**EXERCISE BRIEF:** For each line of the data below that holds "stretch", copy the line.

**TASK INPUTS:**
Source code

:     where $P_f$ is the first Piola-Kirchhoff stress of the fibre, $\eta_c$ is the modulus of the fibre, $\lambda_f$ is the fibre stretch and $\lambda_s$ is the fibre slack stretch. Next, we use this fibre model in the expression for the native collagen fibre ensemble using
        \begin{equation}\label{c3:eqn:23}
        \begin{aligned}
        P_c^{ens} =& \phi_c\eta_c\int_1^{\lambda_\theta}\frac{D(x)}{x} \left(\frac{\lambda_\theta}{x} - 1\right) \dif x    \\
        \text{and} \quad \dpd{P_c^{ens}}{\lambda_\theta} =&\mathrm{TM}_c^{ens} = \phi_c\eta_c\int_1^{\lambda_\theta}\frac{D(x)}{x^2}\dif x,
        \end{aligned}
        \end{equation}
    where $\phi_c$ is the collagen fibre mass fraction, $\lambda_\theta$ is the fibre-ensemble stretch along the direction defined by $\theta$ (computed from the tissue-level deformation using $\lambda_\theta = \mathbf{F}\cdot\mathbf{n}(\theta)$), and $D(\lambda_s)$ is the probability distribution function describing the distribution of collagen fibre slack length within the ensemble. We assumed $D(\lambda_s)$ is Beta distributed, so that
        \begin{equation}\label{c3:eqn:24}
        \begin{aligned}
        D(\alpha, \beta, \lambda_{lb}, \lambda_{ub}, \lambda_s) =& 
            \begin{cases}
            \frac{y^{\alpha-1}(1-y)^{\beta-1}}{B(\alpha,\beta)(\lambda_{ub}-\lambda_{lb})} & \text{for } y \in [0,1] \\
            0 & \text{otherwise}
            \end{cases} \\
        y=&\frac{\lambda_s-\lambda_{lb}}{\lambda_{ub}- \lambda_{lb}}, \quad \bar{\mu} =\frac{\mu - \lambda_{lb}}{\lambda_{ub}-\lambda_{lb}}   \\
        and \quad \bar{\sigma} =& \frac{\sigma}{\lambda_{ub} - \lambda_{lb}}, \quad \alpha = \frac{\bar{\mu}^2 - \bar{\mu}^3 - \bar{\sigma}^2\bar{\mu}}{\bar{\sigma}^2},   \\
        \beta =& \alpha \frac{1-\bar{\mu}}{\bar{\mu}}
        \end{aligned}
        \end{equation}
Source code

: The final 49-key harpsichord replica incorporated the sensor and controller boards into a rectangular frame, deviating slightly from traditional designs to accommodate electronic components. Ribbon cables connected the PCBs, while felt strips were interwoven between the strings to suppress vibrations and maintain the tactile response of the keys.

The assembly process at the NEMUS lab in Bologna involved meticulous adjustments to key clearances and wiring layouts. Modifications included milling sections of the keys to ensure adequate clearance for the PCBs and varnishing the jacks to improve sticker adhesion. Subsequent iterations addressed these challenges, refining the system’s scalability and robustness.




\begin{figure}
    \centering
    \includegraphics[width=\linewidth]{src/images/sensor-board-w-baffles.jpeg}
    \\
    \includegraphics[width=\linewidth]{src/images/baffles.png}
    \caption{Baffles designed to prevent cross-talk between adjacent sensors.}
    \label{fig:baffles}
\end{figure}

**RESPONSE FOR THIS EXERCISE:**
:     where $P_f$ is the first Piola-Kirchhoff stress of the fibre, $\eta_c$ is the modulus of the fibre, $\lambda_f$ is the fibre stretch and $\lambda_s$ is the fibre slack stretch. Next, we use this fibre model in the expression for the native collagen fibre ensemble using
    where $\phi_c$ is the collagen fibre mass fraction, $\lambda_\theta$ is the fibre-ensemble stretch along the direction defined by $\theta$ (computed from the tissue-level deformation using $\lambda_\theta = \mathbf{F}\cdot\mathbf{n}(\theta)$), and $D(\lambda_s)$ is the probability distribution function describing the distribution of collagen fibre slack length within the ensemble. We assumed $D(\lambda_s)$ is Beta distributed, so that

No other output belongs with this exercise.